■ **GIVEN RECORDS**
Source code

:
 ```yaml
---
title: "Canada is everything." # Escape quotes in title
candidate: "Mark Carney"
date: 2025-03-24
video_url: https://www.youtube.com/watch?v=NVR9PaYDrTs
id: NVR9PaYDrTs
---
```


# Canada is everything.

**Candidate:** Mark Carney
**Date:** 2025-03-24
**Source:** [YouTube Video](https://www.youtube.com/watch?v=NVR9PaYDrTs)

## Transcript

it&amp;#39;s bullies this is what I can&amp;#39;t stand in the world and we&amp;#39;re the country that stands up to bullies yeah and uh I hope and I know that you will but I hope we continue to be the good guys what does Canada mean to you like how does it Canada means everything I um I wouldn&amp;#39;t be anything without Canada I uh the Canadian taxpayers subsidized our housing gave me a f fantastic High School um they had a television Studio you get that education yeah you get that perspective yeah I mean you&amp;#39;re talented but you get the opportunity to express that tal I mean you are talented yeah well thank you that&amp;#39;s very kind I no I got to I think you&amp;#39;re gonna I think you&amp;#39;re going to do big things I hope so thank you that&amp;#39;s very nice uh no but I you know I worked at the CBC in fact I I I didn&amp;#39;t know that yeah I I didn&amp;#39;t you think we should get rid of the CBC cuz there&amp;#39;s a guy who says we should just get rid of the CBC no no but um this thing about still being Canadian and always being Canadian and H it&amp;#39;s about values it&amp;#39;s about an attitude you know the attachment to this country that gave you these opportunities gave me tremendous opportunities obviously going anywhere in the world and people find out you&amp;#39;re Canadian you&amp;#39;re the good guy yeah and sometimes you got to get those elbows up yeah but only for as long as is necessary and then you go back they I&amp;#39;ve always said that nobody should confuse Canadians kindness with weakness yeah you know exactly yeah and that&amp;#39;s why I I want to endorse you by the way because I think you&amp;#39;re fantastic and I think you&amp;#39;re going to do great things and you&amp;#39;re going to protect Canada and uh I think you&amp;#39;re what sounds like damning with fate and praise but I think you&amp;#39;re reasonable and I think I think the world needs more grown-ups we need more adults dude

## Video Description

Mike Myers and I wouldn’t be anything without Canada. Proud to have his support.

■ **AIM OF THE TASK**
Make an exact copy of all the lines above.

■ **ANSWER**
Source code

:
 ```yaml
---
title: "Canada is everything." # Escape quotes in title
candidate: "Mark Carney"
date: 2025-03-24
video_url: https://www.youtube.com/watch?v=NVR9PaYDrTs
id: NVR9PaYDrTs
---
```


# Canada is everything.

**Candidate:** Mark Carney
**Date:** 2025-03-24
**Source:** [YouTube Video](https://www.youtube.com/watch?v=NVR9PaYDrTs)

## Transcript

it&amp;#39;s bullies this is what I can&amp;#39;t stand in the world and we&amp;#39;re the country that stands up to bullies yeah and uh I hope and I know that you will but I hope we continue to be the good guys what does Canada mean to you like how does it Canada means everything I um I wouldn&amp;#39;t be anything without Canada I uh the Canadian taxpayers subsidized our housing gave me a f fantastic High School um they had a television Studio you get that education yeah you get that perspective yeah I mean you&amp;#39;re talented but you get the opportunity to express that tal I mean you are talented yeah well thank you that&amp;#39;s very kind I no I got to I think you&amp;#39;re gonna I think you&amp;#39;re going to do big things I hope so thank you that&amp;#39;s very nice uh no but I you know I worked at the CBC in fact I I I didn&amp;#39;t know that yeah I I didn&amp;#39;t you think we should get rid of the CBC cuz there&amp;#39;s a guy who says we should just get rid of the CBC no no but um this thing about still being Canadian and always being Canadian and H it&amp;#39;s about values it&amp;#39;s about an attitude you know the attachment to this country that gave you these opportunities gave me tremendous opportunities obviously going anywhere in the world and people find out you&amp;#39;re Canadian you&amp;#39;re the good guy yeah and sometimes you got to get those elbows up yeah but only for as long as is necessary and then you go back they I&amp;#39;ve always said that nobody should confuse Canadians kindness with weakness yeah you know exactly yeah and that&amp;#39;s why I I want to endorse you by the way because I think you&amp;#39;re fantastic and I think you&amp;#39;re going to do great things and you&amp;#39;re going to protect Canada and uh I think you&amp;#39;re what sounds like damning with fate and praise but I think you&amp;#39;re reasonable and I think I think the world needs more grown-ups we need more adults dude

## Video Description

Mike Myers and I wouldn’t be anything without Canada. Proud to have his support.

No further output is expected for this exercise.